THE TASK:
After locating the line containing "Volatility is installed", restate that line and each one after it exactly, through the last line of the material.

═══ DATASET ENTRIES ═══

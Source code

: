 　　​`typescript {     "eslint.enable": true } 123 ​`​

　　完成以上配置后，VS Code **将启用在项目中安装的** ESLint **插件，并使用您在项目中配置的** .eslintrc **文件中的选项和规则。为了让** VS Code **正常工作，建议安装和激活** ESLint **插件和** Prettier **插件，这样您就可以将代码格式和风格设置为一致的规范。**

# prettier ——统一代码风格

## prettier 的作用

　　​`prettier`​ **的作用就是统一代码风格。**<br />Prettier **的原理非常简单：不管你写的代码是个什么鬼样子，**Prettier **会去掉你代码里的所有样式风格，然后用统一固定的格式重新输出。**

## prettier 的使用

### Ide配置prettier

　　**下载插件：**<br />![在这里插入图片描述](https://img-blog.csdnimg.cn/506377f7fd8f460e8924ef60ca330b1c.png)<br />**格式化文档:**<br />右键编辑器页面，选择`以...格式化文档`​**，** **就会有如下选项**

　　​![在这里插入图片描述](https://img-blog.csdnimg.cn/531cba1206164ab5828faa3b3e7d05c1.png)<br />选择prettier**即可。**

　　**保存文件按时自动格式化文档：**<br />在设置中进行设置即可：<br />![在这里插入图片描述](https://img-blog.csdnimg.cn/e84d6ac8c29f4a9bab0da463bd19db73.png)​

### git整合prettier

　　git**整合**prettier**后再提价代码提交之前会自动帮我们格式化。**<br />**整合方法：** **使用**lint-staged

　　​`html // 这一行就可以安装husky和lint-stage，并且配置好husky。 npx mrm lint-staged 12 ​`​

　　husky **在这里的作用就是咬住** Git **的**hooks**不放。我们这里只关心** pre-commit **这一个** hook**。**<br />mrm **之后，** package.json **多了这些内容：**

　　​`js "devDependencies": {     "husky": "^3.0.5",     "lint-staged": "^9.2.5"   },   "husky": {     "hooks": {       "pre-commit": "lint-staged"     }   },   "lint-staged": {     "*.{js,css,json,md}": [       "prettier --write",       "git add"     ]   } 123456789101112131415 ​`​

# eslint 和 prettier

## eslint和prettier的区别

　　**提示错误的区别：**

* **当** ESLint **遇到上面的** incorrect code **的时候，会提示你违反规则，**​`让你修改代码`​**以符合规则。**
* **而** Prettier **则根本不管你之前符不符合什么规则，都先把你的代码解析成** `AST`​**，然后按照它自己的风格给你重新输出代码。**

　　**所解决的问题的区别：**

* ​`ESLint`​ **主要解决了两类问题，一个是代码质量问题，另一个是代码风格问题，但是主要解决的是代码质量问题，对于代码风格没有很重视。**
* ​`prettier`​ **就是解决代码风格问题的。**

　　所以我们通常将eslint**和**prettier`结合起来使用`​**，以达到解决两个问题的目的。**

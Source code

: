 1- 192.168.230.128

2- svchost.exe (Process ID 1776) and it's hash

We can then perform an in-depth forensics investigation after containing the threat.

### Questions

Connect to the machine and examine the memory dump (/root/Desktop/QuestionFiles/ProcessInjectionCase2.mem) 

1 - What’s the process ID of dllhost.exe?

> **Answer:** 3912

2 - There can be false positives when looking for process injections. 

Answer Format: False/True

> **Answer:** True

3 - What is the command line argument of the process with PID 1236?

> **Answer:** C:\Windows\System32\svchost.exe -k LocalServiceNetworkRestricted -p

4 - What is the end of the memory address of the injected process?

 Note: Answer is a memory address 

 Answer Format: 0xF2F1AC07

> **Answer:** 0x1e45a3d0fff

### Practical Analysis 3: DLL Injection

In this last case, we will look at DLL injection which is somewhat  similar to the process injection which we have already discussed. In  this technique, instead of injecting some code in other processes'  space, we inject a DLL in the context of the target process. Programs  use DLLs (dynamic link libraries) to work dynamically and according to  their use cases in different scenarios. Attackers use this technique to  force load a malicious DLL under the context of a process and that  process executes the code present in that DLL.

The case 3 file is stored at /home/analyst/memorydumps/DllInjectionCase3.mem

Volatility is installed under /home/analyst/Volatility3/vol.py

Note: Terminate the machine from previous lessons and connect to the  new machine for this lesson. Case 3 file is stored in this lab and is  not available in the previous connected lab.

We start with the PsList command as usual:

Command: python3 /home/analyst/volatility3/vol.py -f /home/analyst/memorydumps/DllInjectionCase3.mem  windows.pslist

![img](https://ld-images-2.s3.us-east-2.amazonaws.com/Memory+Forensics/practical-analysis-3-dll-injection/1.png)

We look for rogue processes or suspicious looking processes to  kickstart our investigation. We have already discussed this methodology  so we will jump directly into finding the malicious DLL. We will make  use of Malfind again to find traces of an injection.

═══

FINISHED EXERCISE:
Volatility is installed under /home/analyst/Volatility3/vol.py

Note: Terminate the machine from previous lessons and connect to the  new machine for this lesson. Case 3 file is stored in this lab and is  not available in the previous connected lab.

We start with the PsList command as usual:

Command: python3 /home/analyst/volatility3/vol.py -f /home/analyst/memorydumps/DllInjectionCase3.mem  windows.pslist

![img](https://ld-images-2.s3.us-east-2.amazonaws.com/Memory+Forensics/practical-analysis-3-dll-injection/1.png)

We look for rogue processes or suspicious looking processes to  kickstart our investigation. We have already discussed this methodology  so we will jump directly into finding the malicious DLL. We will make  use of Malfind again to find traces of an injection.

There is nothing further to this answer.